The new announcement also includes a policy that will allow 30,000 migrants from Cuba, Nicaragua, Haiti, and Venezuela to be flown in every month from their country to the U.S., in what appears to be an attempt to placate the pro-immigration Democrats in the party, according to CNN.
The new policy will also reportedly ship out 30,000 a month who did not go through the legal process to Mexico; Biden’s advice to migrants have been to stay in their country and work through legal means, “do not – do not – just show up at the border. Stay where you are and apply legally.”
Biden’s expansion of the Title 42 policy that was put in during the Trump administration is an attempt to placate Republicans and other politicians in border cities who have complained about the increasing influx of people attempting to cross the U.S. border, Reuters reported.
“This new process is orderly, it's safe and it's humane,” Biden said, describing the new processes in place. He then criticized many of the politicians complaining about the problem as “[continuing] to demagogue this issue, and reject solutions,” saying that while both of the policies are temporary solutions, “[it’s] important to step back and see the bigger picture.”

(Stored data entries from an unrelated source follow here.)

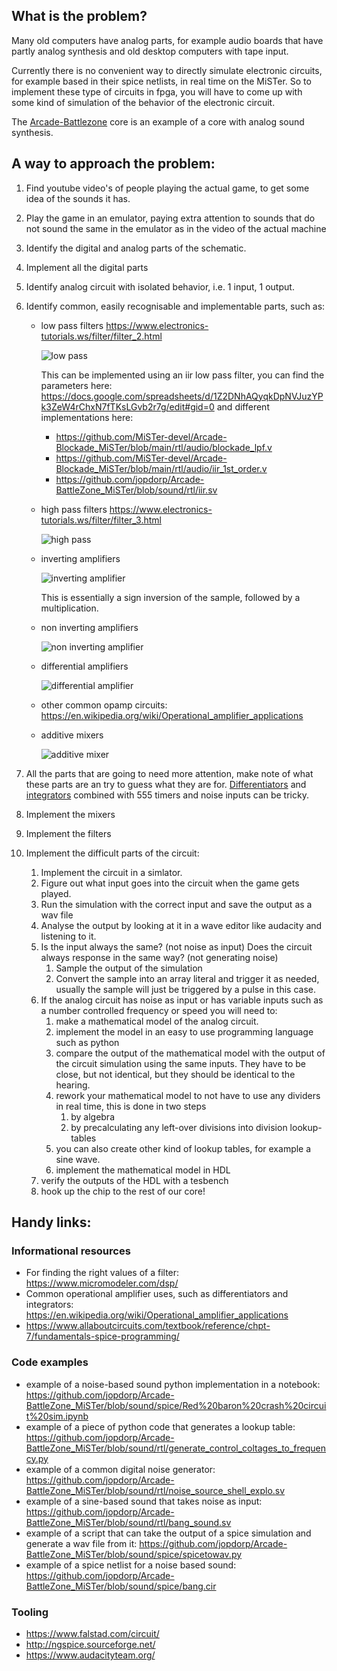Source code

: ## What is the problem?
Many old computers have analog parts, for example audio boards that have partly analog synthesis and old desktop computers with tape input.

Currently there is no convenient way to directly simulate electronic circuits, for example based in their spice netlists, in real time on the MiSTer.
So to implement these type of circuits in fpga, you will have to come up with some kind of simulation of the behavior of the electronic circuit.

The [Arcade-Battlezone](https://github.com/jopdorp/Arcade-BattleZone_MiSTer) core is an example of a core with analog sound synthesis.

## A way to approach the problem:

1. Find youtube video's of people playing the actual game, to get some idea of the sounds it has.
1. Play the game in an emulator, paying extra attention to sounds that do not sound the same in the emulator as in the video of the actual machine
1. Identify the digital and analog parts of the schematic.
1. Implement all the digital parts
1. Identify analog circuit with isolated behavior, i.e. 1 input, 1 output.
1. Identify common, easily recognisable and implementable parts, such as: 
   *  low pass filters https://www.electronics-tutorials.ws/filter/filter_2.html

      ![low pass](https://upload.wikimedia.org/wikipedia/commons/thumb/e/e0/1st_Order_Lowpass_Filter_RC.svg/250px-1st_Order_Lowpass_Filter_RC.svg.png) 

      This can be implemented using an iir low pass filter, you can find the parameters here:
      https://docs.google.com/spreadsheets/d/1Z2DNhAQyqkDpNVJuzYPk3ZeW4rChxN7fTKsLGvb2r7g/edit#gid=0
      and different implementations here:
      * https://github.com/MiSTer-devel/Arcade-Blockade_MiSTer/blob/main/rtl/audio/blockade_lpf.v
      * https://github.com/MiSTer-devel/Arcade-Blockade_MiSTer/blob/main/rtl/audio/iir_1st_order.v
      * https://github.com/jopdorp/Arcade-BattleZone_MiSTer/blob/sound/rtl/iir.sv
   * high pass filters https://www.electronics-tutorials.ws/filter/filter_3.html

     ![high pass](https://upload.wikimedia.org/wikipedia/commons/thumb/f/fe/High_pass_filter.svg/250px-High_pass_filter.svg.png)
   * inverting amplifiers

     ![inverting amplifier](https://upload.wikimedia.org/wikipedia/commons/thumb/4/41/Op-Amp_Inverting_Amplifier.svg/250px-Op-Amp_Inverting_Amplifier.svg.png)

     This is essentially a sign inversion of the sample, followed by a multiplication.
   * non inverting amplifiers

     ![non inverting amplifier](https://upload.wikimedia.org/wikipedia/commons/thumb/4/44/Op-Amp_Non-Inverting_Amplifier.svg/250px-Op-Amp_Non-Inverting_Amplifier.svg.png)
   * differential amplifiers

     ![differential amplifier](https://upload.wikimedia.org/wikipedia/commons/thumb/a/a2/Op-Amp_Differential_Amplifier.svg/250px-Op-Amp_Differential_Amplifier.svg.png)
   * other common opamp circuits: https://en.wikipedia.org/wiki/Operational_amplifier_applications
   * additive mixers

     ![additive mixer](https://upload.wikimedia.org/wikipedia/en/thumb/5/5a/Passive_Mixer.jpg/250px-Passive_Mixer.jpg)


1. All the parts that are going to need more attention, make note of what these parts are an try to guess what they are for. [Differentiators](https://en.wikipedia.org/wiki/Operational_amplifier_applications#Inverting_differentiator) and [integrators](https://en.wikipedia.org/wiki/Operational_amplifier_applications#Inverting_integrator) combined with 555 timers and noise inputs can be tricky.
1. Implement the mixers
1. Implement the filters
1. Implement the difficult parts of the circuit:
   1. Implement the circuit in a simlator.
   1. Figure out what input goes into the circuit when the game gets played.
   1. Run the simulation with the correct input and save the output as a wav file
   1. Analyse the output by looking at it in a wave editor like audacity and listening to it.
   1. Is the input always the same? (not noise as input) Does the circuit always response in the same way? (not generating noise)
      1. Sample the output of the simulation
      1. Convert the sample into an array literal and trigger it as needed, usually the sample will just be triggered by a pulse in this case.
   1. If the analog circuit has noise as input or has variable inputs such as a number controlled frequency or speed you will need to:
      1. make a mathematical model of the analog circuit.
      1. implement the model in an easy to use programming language such as python
      1. compare the output of the mathematical model with the output of the circuit simulation using the same inputs. They have to be close, but not identical, but they should be identical to the hearing.
      1. rework your mathematical model to not have to use any dividers in real time, this is done in two steps 
         1. by algebra
         1. by precalculating any left-over divisions into division lookup-tables
      1. you can also create other kind of lookup tables, for example a sine wave.
      1. implement the mathematical model in HDL
    1. verify the outputs of the HDL with a tesbench
    1. hook up the chip to the rest of our core!


## Handy links:
### Informational resources
* For finding the right values of a filter: https://www.micromodeler.com/dsp/
* Common operational amplifier uses, such as differentiators and integrators: https://en.wikipedia.org/wiki/Operational_amplifier_applications
* https://www.allaboutcircuits.com/textbook/reference/chpt-7/fundamentals-spice-programming/

### Code examples
* example of a noise-based sound python implementation in a notebook:
https://github.com/jopdorp/Arcade-BattleZone_MiSTer/blob/sound/spice/Red%20baron%20crash%20circuit%20sim.ipynb
* example of a piece of python code that generates a lookup table:
https://github.com/jopdorp/Arcade-BattleZone_MiSTer/blob/sound/rtl/generate_control_coltages_to_frequency.py
* example of a common digital noise generator:
https://github.com/jopdorp/Arcade-BattleZone_MiSTer/blob/sound/rtl/noise_source_shell_explo.sv
* example of a sine-based sound that takes noise as input:
https://github.com/jopdorp/Arcade-BattleZone_MiSTer/blob/sound/rtl/bang_sound.sv
* example of a script that can take the output of a spice simulation and generate a wav file from it:
https://github.com/jopdorp/Arcade-BattleZone_MiSTer/blob/sound/spice/spicetowav.py
* example of a spice netlist for a noise based sound:
https://github.com/jopdorp/Arcade-BattleZone_MiSTer/blob/sound/spice/bang.cir

### Tooling
* https://www.falstad.com/circuit/
* http://ngspice.sourceforge.net/
* https://www.audacityteam.org/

The announcement of the new policies has largely been mixed, with the Mexican government, which has been dealing with the migrant crisis as well, welcoming the new decision positively, while politicians like judge John Paul Schuster claims that the new policy “won't even really be effective.”
Immigration activists have also been mixed on the response, with Sunil Varghese, the policy director of the International Refugee Assistance Project, saying that the new policy “does not obscure the fact that the Biden administration is illegally and immorally gutting access to humanitarian protections” for refugees already in the border.
Some activists, like The League of United Latin American Citizens, have been more positive in their reception to the new policies, with leader Rudy Rosales calling the new announcement a “baby step” in the right direction, News 4 San Antonio reported.
“Time will tell,” he said. “At this point, and at this juncture, nothing else seems to be working right?”
National Association of Manufacturers President Jay Timmons reportedly welcomed the shift in policy as a way of boosting the waning employment numbers of the manufacturing sector in the country, “with 779,000 open jobs and not enough Americans to fill these vacancies.”